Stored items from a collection
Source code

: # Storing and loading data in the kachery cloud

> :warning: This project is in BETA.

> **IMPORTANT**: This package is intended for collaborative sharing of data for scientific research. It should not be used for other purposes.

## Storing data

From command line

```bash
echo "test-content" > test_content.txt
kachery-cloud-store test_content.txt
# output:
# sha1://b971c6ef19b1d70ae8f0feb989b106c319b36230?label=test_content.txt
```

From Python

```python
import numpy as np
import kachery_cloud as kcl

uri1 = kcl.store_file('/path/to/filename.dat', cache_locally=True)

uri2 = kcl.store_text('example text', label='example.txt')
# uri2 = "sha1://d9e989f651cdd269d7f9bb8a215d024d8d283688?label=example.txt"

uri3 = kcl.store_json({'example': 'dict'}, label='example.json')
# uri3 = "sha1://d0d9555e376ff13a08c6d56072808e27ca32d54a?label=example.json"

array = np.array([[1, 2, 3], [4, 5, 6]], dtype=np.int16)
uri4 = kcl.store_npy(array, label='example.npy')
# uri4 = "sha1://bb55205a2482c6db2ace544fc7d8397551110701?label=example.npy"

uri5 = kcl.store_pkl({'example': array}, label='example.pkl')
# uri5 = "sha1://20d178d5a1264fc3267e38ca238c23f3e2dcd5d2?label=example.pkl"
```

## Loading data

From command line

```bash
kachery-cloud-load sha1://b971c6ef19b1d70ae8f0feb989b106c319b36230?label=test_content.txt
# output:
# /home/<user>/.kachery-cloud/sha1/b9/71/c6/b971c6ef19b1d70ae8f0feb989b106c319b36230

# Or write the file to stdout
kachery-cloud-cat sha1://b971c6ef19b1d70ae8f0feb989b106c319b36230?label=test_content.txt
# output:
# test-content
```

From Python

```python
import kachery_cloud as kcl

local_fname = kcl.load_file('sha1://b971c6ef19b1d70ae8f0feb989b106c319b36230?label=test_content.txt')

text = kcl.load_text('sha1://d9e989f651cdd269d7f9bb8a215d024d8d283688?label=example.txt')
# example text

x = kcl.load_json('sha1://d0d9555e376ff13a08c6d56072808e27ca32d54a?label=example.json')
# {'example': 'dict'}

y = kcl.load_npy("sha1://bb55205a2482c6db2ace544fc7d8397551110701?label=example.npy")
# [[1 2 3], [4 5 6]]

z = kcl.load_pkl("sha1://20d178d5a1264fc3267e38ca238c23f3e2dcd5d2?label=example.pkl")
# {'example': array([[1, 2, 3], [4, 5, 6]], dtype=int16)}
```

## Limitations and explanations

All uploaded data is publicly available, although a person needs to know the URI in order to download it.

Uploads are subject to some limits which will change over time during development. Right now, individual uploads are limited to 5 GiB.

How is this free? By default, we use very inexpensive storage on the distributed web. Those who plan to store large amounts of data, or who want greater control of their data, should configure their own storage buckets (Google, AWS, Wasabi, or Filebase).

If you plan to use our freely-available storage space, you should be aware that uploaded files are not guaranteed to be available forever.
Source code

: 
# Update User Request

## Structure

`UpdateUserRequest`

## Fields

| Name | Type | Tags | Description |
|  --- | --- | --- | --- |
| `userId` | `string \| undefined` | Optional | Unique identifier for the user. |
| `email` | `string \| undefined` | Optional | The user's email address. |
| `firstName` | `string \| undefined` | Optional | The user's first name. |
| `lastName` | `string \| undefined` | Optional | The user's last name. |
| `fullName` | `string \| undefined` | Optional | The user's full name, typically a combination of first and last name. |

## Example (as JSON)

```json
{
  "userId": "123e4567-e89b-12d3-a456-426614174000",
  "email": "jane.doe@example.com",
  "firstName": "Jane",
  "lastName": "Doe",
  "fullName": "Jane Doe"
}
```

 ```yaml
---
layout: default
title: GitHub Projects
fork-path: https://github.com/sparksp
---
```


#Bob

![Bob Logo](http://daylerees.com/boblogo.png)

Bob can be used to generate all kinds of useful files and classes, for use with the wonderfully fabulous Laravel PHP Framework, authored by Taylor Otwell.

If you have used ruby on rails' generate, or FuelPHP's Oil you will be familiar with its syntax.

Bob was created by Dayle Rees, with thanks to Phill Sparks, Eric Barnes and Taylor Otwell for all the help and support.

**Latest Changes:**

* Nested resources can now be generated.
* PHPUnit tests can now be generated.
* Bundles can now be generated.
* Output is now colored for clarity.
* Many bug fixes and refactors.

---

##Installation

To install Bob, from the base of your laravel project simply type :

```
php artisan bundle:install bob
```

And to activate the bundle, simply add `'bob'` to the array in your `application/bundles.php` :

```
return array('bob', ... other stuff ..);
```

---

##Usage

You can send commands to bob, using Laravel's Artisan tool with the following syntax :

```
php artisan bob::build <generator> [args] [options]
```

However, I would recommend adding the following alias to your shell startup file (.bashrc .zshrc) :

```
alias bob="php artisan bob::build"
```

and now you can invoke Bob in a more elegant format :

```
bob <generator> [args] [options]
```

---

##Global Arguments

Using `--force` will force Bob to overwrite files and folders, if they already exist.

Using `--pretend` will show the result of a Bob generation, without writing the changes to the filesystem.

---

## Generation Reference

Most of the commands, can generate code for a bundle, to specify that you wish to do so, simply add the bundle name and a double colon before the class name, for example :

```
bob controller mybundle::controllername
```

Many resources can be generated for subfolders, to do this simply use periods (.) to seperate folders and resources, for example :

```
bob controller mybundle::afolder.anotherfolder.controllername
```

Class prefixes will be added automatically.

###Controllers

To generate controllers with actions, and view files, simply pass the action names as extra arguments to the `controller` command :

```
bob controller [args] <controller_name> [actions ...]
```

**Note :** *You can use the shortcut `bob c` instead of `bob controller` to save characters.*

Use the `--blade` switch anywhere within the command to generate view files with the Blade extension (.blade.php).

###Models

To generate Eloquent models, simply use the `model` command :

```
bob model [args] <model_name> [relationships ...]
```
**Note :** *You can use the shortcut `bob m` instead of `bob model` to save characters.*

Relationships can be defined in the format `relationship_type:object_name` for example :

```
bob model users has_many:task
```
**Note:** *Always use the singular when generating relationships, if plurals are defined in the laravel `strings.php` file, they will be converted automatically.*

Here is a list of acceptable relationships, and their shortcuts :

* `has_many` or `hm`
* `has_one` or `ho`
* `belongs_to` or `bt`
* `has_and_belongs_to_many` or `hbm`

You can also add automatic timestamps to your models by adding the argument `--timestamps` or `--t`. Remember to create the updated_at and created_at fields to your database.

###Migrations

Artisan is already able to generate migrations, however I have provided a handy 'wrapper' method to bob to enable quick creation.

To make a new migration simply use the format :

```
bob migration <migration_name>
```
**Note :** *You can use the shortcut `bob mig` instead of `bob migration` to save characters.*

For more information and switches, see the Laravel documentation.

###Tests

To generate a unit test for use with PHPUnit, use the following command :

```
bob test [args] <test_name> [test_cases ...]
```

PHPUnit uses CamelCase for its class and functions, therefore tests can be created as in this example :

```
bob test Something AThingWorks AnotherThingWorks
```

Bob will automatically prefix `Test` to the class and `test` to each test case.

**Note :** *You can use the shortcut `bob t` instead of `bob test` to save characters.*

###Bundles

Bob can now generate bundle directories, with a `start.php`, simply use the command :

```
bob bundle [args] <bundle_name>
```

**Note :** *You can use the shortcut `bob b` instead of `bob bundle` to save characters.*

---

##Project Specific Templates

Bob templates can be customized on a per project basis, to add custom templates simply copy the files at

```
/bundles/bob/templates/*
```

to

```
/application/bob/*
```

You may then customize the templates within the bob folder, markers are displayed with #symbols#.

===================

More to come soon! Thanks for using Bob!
--
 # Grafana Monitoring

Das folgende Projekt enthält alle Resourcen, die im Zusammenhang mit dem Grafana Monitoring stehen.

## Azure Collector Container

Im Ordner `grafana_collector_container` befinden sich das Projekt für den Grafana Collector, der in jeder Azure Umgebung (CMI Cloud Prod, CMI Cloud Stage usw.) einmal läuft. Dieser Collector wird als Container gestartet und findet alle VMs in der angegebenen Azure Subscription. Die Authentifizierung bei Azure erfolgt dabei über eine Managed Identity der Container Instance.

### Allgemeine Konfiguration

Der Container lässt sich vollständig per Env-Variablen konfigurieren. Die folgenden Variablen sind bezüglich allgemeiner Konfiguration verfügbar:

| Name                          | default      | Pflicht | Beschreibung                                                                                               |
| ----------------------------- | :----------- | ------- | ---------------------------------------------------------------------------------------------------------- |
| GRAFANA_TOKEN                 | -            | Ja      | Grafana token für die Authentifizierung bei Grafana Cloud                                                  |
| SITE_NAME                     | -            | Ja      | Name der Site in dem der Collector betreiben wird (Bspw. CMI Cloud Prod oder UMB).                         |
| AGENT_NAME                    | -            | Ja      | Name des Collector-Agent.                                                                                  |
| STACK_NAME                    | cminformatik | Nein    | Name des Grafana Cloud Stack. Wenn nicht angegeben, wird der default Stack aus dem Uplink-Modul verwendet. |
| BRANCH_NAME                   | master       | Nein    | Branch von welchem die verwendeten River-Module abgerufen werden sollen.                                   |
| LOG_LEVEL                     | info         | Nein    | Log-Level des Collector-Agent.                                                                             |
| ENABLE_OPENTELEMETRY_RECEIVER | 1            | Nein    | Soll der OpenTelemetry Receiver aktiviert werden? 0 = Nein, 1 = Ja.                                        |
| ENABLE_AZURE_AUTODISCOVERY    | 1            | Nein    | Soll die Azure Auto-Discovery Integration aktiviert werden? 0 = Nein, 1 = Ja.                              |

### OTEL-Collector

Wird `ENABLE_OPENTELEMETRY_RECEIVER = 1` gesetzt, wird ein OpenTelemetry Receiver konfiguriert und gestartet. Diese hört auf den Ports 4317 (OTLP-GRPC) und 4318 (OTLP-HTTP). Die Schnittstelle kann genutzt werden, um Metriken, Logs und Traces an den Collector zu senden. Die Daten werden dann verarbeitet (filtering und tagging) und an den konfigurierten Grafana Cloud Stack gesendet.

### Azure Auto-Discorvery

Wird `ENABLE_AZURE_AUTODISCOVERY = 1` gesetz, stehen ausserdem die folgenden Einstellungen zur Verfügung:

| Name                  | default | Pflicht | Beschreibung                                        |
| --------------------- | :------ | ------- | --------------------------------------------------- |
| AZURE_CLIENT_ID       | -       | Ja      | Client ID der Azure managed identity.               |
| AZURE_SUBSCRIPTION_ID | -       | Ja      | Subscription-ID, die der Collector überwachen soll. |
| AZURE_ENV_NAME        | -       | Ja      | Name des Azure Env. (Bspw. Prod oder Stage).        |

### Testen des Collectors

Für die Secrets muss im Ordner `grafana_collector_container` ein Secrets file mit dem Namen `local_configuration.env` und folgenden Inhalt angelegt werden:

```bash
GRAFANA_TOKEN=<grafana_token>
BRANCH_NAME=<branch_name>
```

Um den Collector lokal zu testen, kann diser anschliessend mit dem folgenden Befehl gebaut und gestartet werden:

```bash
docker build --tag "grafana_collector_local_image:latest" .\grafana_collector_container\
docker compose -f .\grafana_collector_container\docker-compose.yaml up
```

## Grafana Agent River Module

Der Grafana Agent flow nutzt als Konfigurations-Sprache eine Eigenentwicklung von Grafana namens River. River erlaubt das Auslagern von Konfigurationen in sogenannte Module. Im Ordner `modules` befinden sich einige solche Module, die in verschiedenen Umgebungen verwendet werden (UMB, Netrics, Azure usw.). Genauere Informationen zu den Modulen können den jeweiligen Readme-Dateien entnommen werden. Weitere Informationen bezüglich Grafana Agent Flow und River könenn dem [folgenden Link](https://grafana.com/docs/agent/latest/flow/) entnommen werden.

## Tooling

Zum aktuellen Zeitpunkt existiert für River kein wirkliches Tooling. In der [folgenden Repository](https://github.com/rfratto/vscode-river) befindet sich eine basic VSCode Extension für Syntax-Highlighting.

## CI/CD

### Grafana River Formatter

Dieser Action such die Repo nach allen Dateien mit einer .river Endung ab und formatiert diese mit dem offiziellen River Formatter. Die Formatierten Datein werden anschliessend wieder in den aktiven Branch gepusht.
* * *
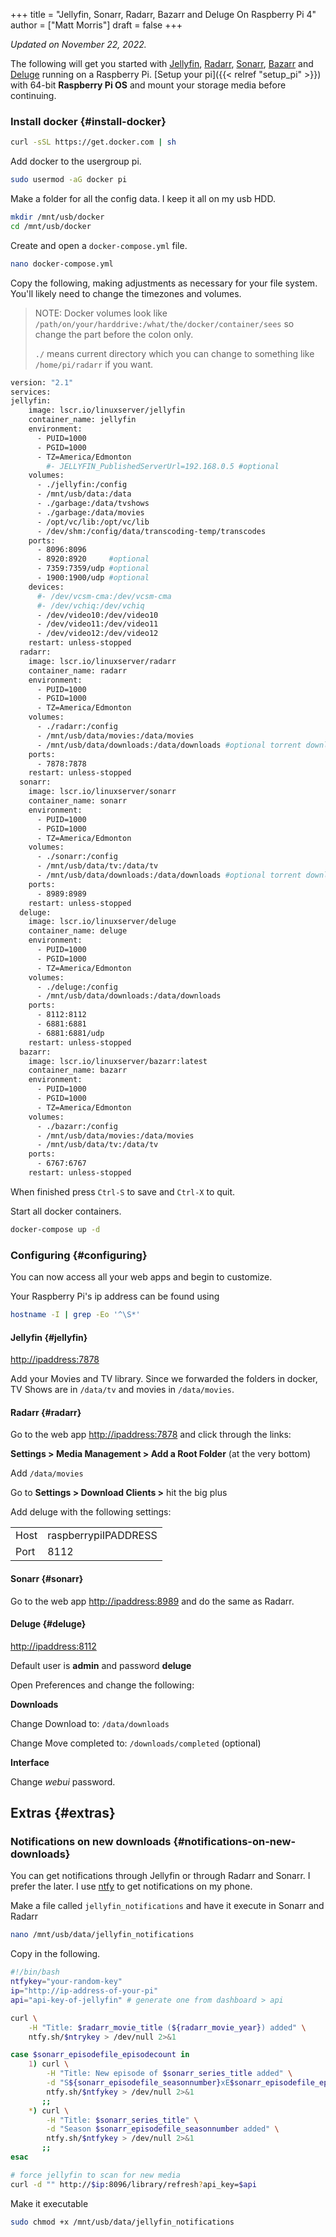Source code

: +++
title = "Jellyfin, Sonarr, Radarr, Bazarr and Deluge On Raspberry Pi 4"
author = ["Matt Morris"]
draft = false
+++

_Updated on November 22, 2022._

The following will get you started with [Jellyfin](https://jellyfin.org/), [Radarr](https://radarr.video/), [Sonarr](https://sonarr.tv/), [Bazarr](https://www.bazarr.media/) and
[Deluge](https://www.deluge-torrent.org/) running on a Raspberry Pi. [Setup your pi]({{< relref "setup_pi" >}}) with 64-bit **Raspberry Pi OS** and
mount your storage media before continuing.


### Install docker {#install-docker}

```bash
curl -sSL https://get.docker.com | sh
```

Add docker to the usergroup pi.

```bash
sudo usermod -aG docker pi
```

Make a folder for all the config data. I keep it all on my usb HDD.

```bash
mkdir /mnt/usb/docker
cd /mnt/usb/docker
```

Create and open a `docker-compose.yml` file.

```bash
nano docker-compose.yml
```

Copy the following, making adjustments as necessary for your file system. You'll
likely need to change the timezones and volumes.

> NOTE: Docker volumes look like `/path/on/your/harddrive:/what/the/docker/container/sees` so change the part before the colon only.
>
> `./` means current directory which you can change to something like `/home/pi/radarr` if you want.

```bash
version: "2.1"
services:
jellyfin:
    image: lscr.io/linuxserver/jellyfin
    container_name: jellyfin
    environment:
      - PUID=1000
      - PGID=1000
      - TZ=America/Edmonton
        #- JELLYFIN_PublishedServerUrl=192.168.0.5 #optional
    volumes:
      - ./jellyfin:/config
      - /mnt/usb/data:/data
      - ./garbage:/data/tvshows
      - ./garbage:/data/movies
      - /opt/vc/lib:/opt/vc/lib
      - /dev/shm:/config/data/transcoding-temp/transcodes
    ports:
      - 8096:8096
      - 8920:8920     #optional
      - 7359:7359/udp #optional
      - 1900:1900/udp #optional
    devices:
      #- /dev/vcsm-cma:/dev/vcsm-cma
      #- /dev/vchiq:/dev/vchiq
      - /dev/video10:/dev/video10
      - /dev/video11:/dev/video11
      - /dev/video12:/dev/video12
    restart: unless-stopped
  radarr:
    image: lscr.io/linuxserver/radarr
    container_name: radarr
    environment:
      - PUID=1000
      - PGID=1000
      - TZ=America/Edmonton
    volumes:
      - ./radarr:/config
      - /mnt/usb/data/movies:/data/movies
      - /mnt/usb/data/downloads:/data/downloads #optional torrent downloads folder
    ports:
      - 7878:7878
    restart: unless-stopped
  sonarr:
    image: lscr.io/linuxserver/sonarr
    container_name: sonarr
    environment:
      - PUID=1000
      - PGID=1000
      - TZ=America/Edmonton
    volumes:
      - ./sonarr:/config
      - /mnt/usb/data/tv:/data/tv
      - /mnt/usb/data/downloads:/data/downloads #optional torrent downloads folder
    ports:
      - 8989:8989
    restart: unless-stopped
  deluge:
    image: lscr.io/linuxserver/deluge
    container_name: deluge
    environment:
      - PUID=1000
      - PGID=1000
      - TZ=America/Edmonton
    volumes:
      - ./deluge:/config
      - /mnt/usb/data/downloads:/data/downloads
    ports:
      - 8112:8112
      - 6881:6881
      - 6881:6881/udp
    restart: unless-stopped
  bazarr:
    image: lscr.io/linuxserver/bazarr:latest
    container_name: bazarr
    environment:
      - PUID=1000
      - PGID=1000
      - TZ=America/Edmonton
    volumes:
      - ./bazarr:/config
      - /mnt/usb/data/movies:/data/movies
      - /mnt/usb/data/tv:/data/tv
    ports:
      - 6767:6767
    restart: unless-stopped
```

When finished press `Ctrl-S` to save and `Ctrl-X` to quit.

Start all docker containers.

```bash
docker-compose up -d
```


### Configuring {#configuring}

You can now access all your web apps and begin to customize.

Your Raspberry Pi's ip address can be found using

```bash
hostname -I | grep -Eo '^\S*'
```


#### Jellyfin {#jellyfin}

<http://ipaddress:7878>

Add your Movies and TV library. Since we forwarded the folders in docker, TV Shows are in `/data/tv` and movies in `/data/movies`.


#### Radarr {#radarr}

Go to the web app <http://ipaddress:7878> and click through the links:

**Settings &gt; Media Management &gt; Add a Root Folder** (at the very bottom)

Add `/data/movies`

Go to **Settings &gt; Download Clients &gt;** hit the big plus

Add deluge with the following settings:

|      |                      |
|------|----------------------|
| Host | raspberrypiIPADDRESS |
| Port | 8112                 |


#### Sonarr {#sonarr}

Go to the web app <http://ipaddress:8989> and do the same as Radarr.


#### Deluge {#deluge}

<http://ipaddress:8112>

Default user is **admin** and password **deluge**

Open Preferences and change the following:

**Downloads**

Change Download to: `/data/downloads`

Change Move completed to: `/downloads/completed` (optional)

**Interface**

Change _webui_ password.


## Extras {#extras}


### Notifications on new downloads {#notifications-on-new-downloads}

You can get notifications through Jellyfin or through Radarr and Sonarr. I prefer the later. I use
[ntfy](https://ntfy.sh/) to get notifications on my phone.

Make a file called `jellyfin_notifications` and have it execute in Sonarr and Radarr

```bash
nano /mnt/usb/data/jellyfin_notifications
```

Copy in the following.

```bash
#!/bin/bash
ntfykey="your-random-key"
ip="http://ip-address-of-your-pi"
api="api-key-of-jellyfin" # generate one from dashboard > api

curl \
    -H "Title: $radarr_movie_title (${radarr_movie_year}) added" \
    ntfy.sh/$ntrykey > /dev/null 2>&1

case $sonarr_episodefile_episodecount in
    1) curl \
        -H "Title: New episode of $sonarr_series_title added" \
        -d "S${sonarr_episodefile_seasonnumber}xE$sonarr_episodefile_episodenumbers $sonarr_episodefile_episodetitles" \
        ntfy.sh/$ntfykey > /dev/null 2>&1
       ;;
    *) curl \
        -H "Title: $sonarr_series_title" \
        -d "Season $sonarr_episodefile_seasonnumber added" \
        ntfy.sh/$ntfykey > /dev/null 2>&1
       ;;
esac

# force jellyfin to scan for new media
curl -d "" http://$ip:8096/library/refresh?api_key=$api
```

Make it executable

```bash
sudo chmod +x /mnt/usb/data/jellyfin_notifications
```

• _What you are asked to do_: If a line in the records contains the string "characters", copy it out.

• _Reply to the exercise_:
**Note :** *You can use the shortcut `bob c` instead of `bob controller` to save characters.*
**Note :** *You can use the shortcut `bob m` instead of `bob model` to save characters.*
**Note :** *You can use the shortcut `bob mig` instead of `bob migration` to save characters.*
**Note :** *You can use the shortcut `bob t` instead of `bob test` to save characters.*
**Note :** *You can use the shortcut `bob b` instead of `bob bundle` to save characters.*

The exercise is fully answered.